Without a doubt, this backfires in my face often enough to understand why people don't want to attempt making something they can just pick up at the store (didn't care about these graham crackers, or these potato chips I still haven't made, or the not pictured rehydrated-porcini-mushroom-chicken I threw entirely into the trash). But then, then there are moments like the butter, these noodles, or this ricotta, that remind me why we started this project.
The way 3 Sisters Eat came to exist was actually a kind of a challenge, let's see what we can't do. And the most interesting thing about it has been what each of us have struggled with-- Hillary will never attempt to make bagels again if she plans on keeping her roommate, Kate straight up ignores recipes if she doesn't feel like they're descriptive enough, and I truly f*cking hate making jam.
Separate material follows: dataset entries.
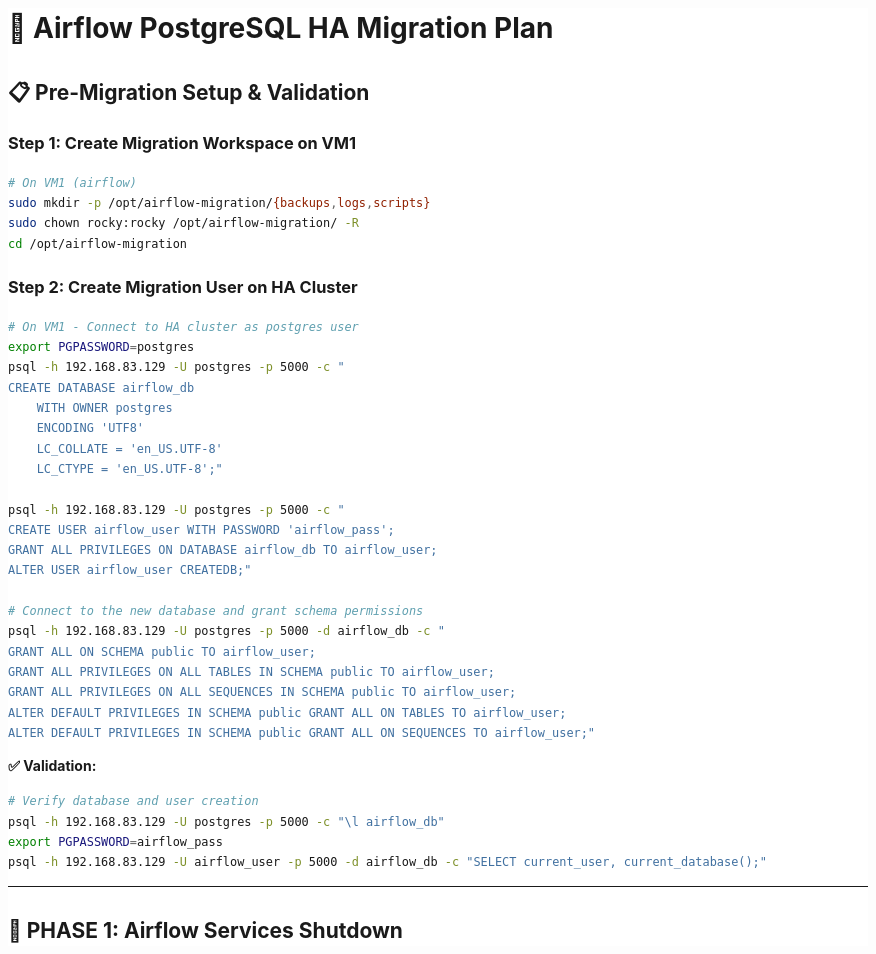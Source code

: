 # 🚀 Airflow PostgreSQL HA Migration Plan

## **📋 Pre-Migration Setup & Validation**

### **Step 1: Create Migration Workspace on VM1**
```bash
# On VM1 (airflow)
sudo mkdir -p /opt/airflow-migration/{backups,logs,scripts}
sudo chown rocky:rocky /opt/airflow-migration/ -R
cd /opt/airflow-migration
```

### **Step 2: Create Migration User on HA Cluster**
```bash
# On VM1 - Connect to HA cluster as postgres user
export PGPASSWORD=postgres
psql -h 192.168.83.129 -U postgres -p 5000 -c "
CREATE DATABASE airflow_db 
    WITH OWNER postgres 
    ENCODING 'UTF8' 
    LC_COLLATE = 'en_US.UTF-8' 
    LC_CTYPE = 'en_US.UTF-8';"

psql -h 192.168.83.129 -U postgres -p 5000 -c "
CREATE USER airflow_user WITH PASSWORD 'airflow_pass';
GRANT ALL PRIVILEGES ON DATABASE airflow_db TO airflow_user;
ALTER USER airflow_user CREATEDB;"

# Connect to the new database and grant schema permissions
psql -h 192.168.83.129 -U postgres -p 5000 -d airflow_db -c "
GRANT ALL ON SCHEMA public TO airflow_user;
GRANT ALL PRIVILEGES ON ALL TABLES IN SCHEMA public TO airflow_user;
GRANT ALL PRIVILEGES ON ALL SEQUENCES IN SCHEMA public TO airflow_user;
ALTER DEFAULT PRIVILEGES IN SCHEMA public GRANT ALL ON TABLES TO airflow_user;
ALTER DEFAULT PRIVILEGES IN SCHEMA public GRANT ALL ON SEQUENCES TO airflow_user;"
```

**✅ Validation:**
```bash
# Verify database and user creation
psql -h 192.168.83.129 -U postgres -p 5000 -c "\l airflow_db"
export PGPASSWORD=airflow_pass
psql -h 192.168.83.129 -U airflow_user -p 5000 -d airflow_db -c "SELECT current_user, current_database();"
```

---

## **🛑 PHASE 1: Airflow Services Shutdown**
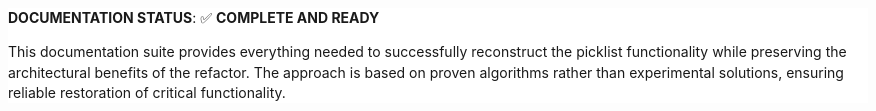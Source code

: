 
**DOCUMENTATION STATUS**: ✅ **COMPLETE AND READY**

This documentation suite provides everything needed to successfully reconstruct the picklist functionality while preserving the architectural benefits of the refactor. The approach is based on proven algorithms rather than experimental solutions, ensuring reliable restoration of critical functionality.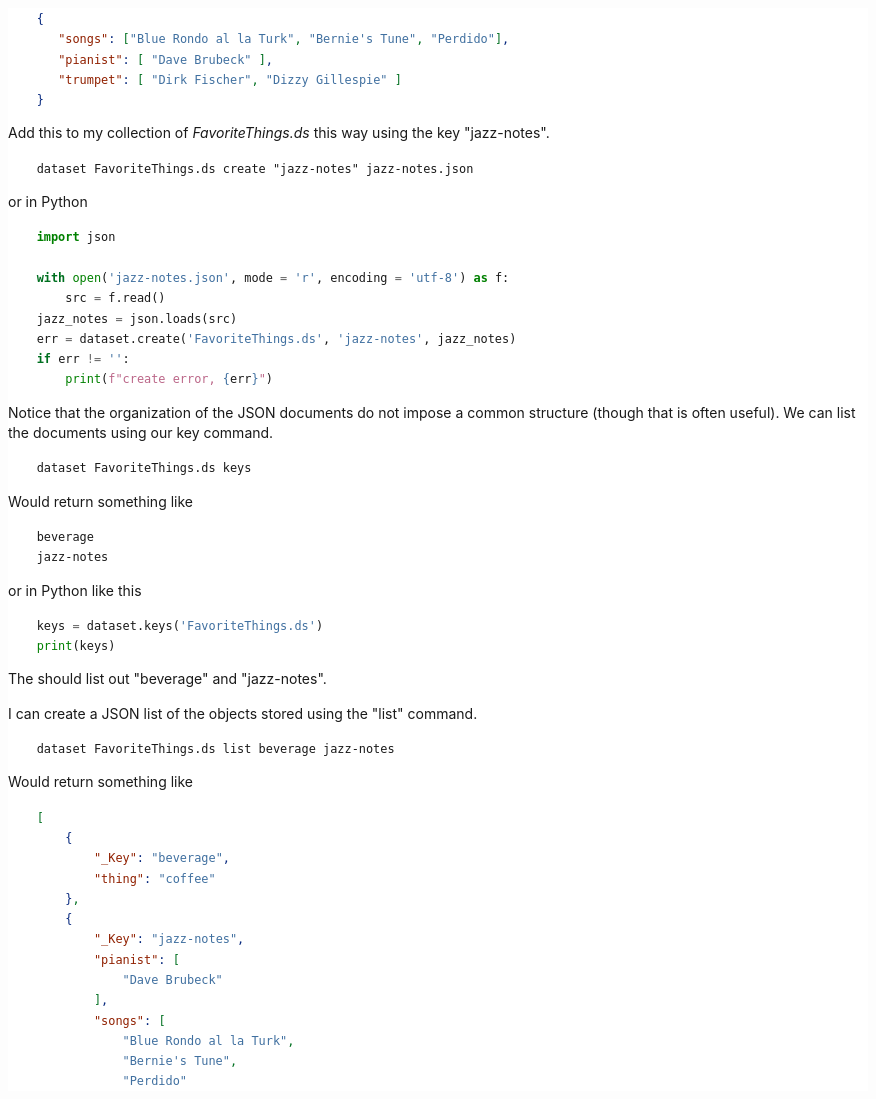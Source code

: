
 ```json
    {
       "songs": ["Blue Rondo al la Turk", "Bernie's Tune", "Perdido"],
       "pianist": [ "Dave Brubeck" ],
       "trumpet": [ "Dirk Fischer", "Dizzy Gillespie" ]
    }
```

Add this to my collection of *FavoriteThings.ds* this way using the key "jazz-notes". 

```shell
    dataset FavoriteThings.ds create "jazz-notes" jazz-notes.json
```

or in Python

```python
    import json

    with open('jazz-notes.json', mode = 'r', encoding = 'utf-8') as f:
        src = f.read()
    jazz_notes = json.loads(src)
    err = dataset.create('FavoriteThings.ds', 'jazz-notes', jazz_notes)
    if err != '':
        print(f"create error, {err}")
```

Notice that the organization of the JSON documents do not impose a common structure (though that is
often useful). We can list the documents using our key command.

```shell
    dataset FavoriteThings.ds keys
```


Would return something like

```
    beverage
    jazz-notes
```
or in Python like this 

```python
    keys = dataset.keys('FavoriteThings.ds')
    print(keys)
```

The should list out "beverage" and "jazz-notes". 

I can create a JSON list of the objects stored using the "list" command.

```shell
    dataset FavoriteThings.ds list beverage jazz-notes
```

Would return something like

```json
    [
        {
            "_Key": "beverage",
            "thing": "coffee"
        },
        {
            "_Key": "jazz-notes",
            "pianist": [
                "Dave Brubeck"
            ],
            "songs": [
                "Blue Rondo al la Turk",
                "Bernie's Tune",
                "Perdido"
```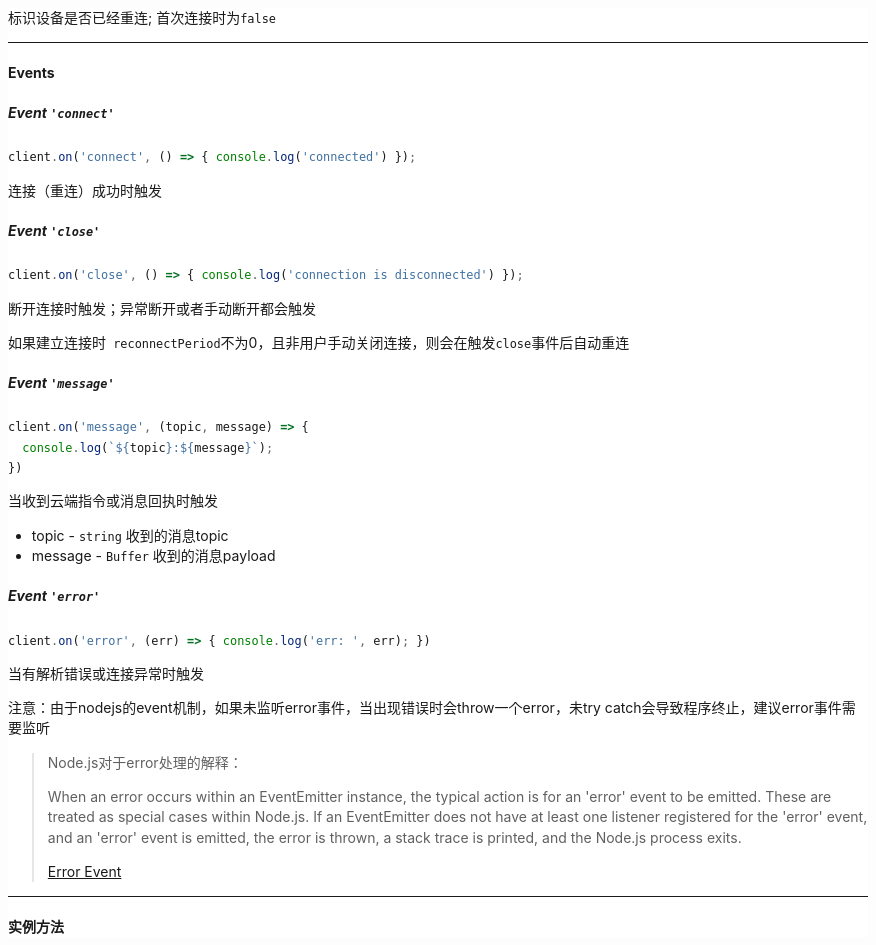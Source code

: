 标识设备是否已经重连; 首次连接时为`false`

---

#### Events

##### Event `'connect'`

```javascript
client.on('connect', () => { console.log('connected') });
```

连接（重连）成功时触发

##### Event `'close'`

```javascript
client.on('close', () => { console.log('connection is disconnected') });
```

断开连接时触发；异常断开或者手动断开都会触发

如果建立连接时` reconnectPeriod`不为0，且非用户手动关闭连接，则会在触发`close`事件后自动重连

##### Event `'message'`

```javascript
client.on('message', (topic, message) => {
  console.log(`${topic}:${message}`);
})
```

当收到云端指令或消息回执时触发

* topic - `string` 收到的消息topic
* message - `Buffer` 收到的消息payload

##### Event `'error'`

```javascript
client.on('error', (err) => { console.log('err: ', err); })
```

当有解析错误或连接异常时触发

注意：由于nodejs的event机制，如果未监听error事件，当出现错误时会throw一个error，未try catch会导致程序终止，建议error事件需要监听

> Node.js对于error处理的解释： 
>
> When an error occurs within an EventEmitter instance, the typical action is for an 'error' event to be emitted. These are treated as special cases within Node.js. If an EventEmitter does not have at least one listener registered for the 'error' event, and an 'error' event is emitted, the error is thrown, a stack trace is printed, and the Node.js process exits. 
>
> [Error Event](https://nodejs.org/api/events.html#events_error_events)

---

#### 实例方法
The blunders we've experience over the last 2 and a half years could make for a quality web series, where we just swear in our kitchens in weird outfits and have food remnants splattered all over our walls (will be sure to keep everyone posted if that ever materializes).
But the best thing about this project has been what we've learned we can do, and what recipes have become staples in our homes because of it. I've made this ricotta at least half a dozen times, and I love it for many reasons, one of which is that it's almost impossible to mess up.
It doesn't taste like what you're familiar with-- it's delicate, more rich, nearly impossible to step away from (see also, this reference), and worth being homemade. Tackle something you find intimidating, and call me if you need a candy thermometer.
Yield - makes about 1 1/2 cups of ricotta
3 cups whole milk
1 cup heavy cream
1/2 teaspoon coarse sea salt
3 tablespoons freshly squeezed lemon juice
Pour the milk, cream and salt into a 3-quart nonreactive saucepan. Attach a candy/deep-fry thermometer. Heat the milk to 190°F, stirring it occasionally to keep it the bottom from burning. Remove from heat and add the lemon juice, then stir it once or twice, gently. Then let the pot sit undisturbed for 5 minutes.
Line a colander with a few layers of cheesecloth and place it over a large bowl. Pour the mixture over the colander and let the curds strain and the mixture harden for at least an hour, two hours for best results. Discard the whey. Eat the ricotta right away or transfer it to an airtight container and refrigerate until ready to use. This will last up to 4 days.